Basilica di S. Maria Nuova
Si tratta di una delle presenze storico-artistiche più rilevanti di Abbiategrasso, fondata nel 1365 per volontà della Scuola della Beata Vergine. Nel 1388 fu intitolata a Maria Nascente - come il Duomo di Milano - in segno di omaggio alla nascita di Giovanni Maria Visconti, figlio di Gian Galeazzo. La chiesa è nota per l'irregolare portico rinascimentale decorato a terrecotte e busti.

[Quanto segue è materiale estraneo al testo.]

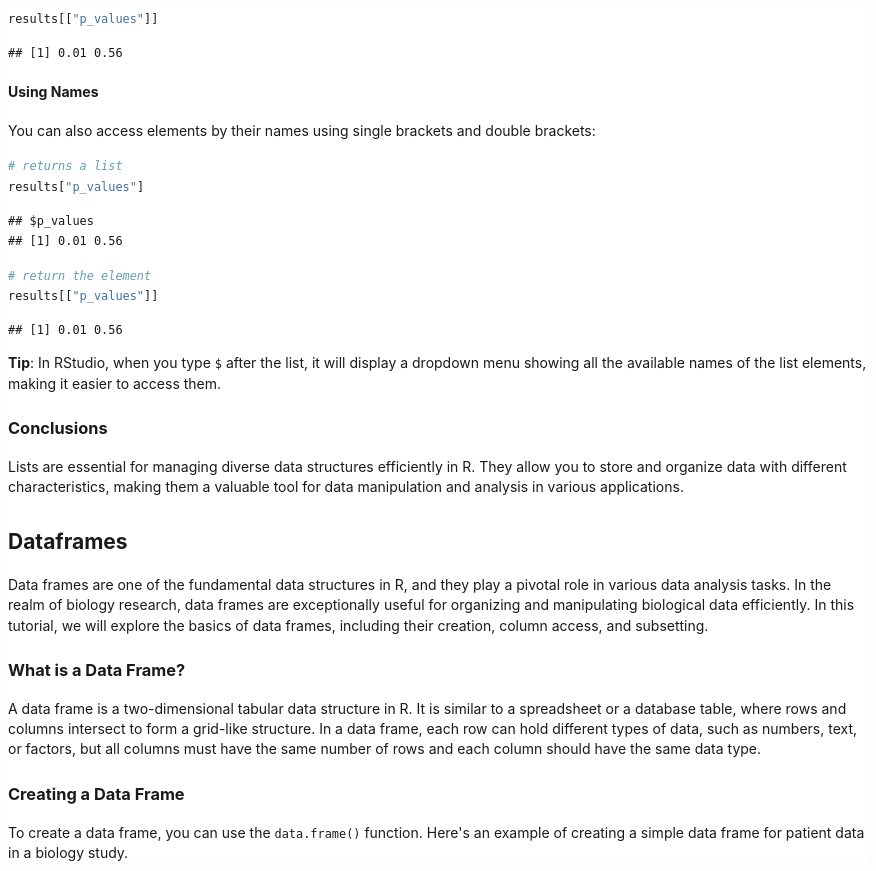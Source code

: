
 ```r
results[["p_values"]]
```

```
## [1] 0.01 0.56
```

#### Using Names
You can also access elements by their names using single brackets and double brackets:


```r
# returns a list
results["p_values"]
```

```
## $p_values
## [1] 0.01 0.56
```

```r
# return the element 
results[["p_values"]]
```

```
## [1] 0.01 0.56
```

**Tip**: In RStudio, when you type `$` after the list, it will display a dropdown menu showing all the available names of the list elements, making it easier to access them.

### Conclusions

Lists are essential for managing diverse data structures efficiently in R. They allow you to store and organize data with different characteristics, making them a valuable tool for data manipulation and analysis in various applications.

## Dataframes

Data frames are one of the fundamental data structures in R, and they play a pivotal role in various data analysis tasks. In the realm of biology research, data frames are exceptionally useful for organizing and manipulating biological data efficiently. In this tutorial, we will explore the basics of data frames, including their creation, column access, and subsetting.

### What is a Data Frame?
A data frame is a two-dimensional tabular data structure in R. It is similar to a spreadsheet or a database table, where rows and columns intersect to form a grid-like structure. In a data frame, each row can hold different types of data, such as numbers, text, or factors, but all columns must have the same number of rows and each column should have the same data type.

### Creating a Data Frame

To create a data frame, you can use the `data.frame()` function. Here's an example of creating a simple data frame for patient data in a biology study.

Ancora più notevole è il pronao addossato alla facciata a proteggere un affresco della Madonna trasportato qui a fine 1500. Sin dal 1700 si ritiene che il disegno del pronao sia stata l'ultima opera nel Nord Italia di Donato Bramante prima di dedicarsi a San Pietro a Roma, ma si tratta in realtà di un intervento realizzato fra 1595 e 1602 dall'architetto romano Tolomeo Rinaldi.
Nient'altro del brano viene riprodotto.